▶ **Prompt**
Using the word "useCallback" as the filter, copy each matching line from the records.

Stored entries

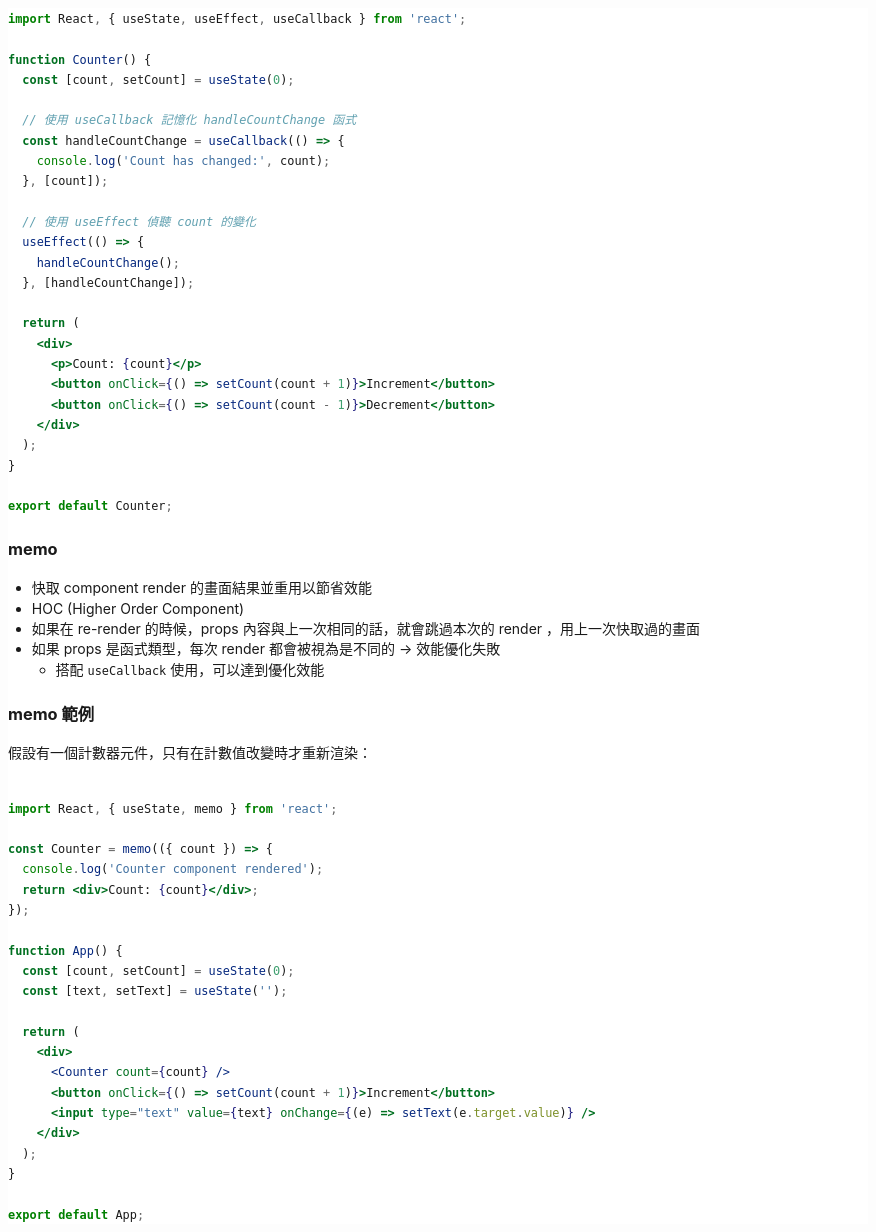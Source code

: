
 ```jsx
import React, { useState, useEffect, useCallback } from 'react';

function Counter() {
  const [count, setCount] = useState(0);

  // 使用 useCallback 記憶化 handleCountChange 函式
  const handleCountChange = useCallback(() => {
    console.log('Count has changed:', count);
  }, [count]);

  // 使用 useEffect 偵聽 count 的變化
  useEffect(() => {
    handleCountChange();
  }, [handleCountChange]);

  return (
    <div>
      <p>Count: {count}</p>
      <button onClick={() => setCount(count + 1)}>Increment</button>
      <button onClick={() => setCount(count - 1)}>Decrement</button>
    </div>
  );
}

export default Counter;

```

### memo

- 快取 component render 的畫面結果並重用以節省效能
- HOC (Higher Order Component)
- 如果在 re-render 的時候，props 內容與上一次相同的話，就會跳過本次的 render ，用上一次快取過的畫面
- 如果 props 是函式類型，每次 render 都會被視為是不同的 → 效能優化失敗
    - 搭配 `useCallback` 使用，可以達到優化效能

### memo 範例

假設有一個計數器元件，只有在計數值改變時才重新渲染：

```jsx

import React, { useState, memo } from 'react';

const Counter = memo(({ count }) => {
  console.log('Counter component rendered');
  return <div>Count: {count}</div>;
});

function App() {
  const [count, setCount] = useState(0);
  const [text, setText] = useState('');

  return (
    <div>
      <Counter count={count} />
      <button onClick={() => setCount(count + 1)}>Increment</button>
      <input type="text" value={text} onChange={(e) => setText(e.target.value)} />
    </div>
  );
}

export default App;
```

▶ **Task response**
import React, { useState, useEffect, useCallback } from 'react';
  // 使用 useCallback 記憶化 handleCountChange 函式
  const handleCountChange = useCallback(() => {
    - 搭配 `useCallback` 使用，可以達到優化效能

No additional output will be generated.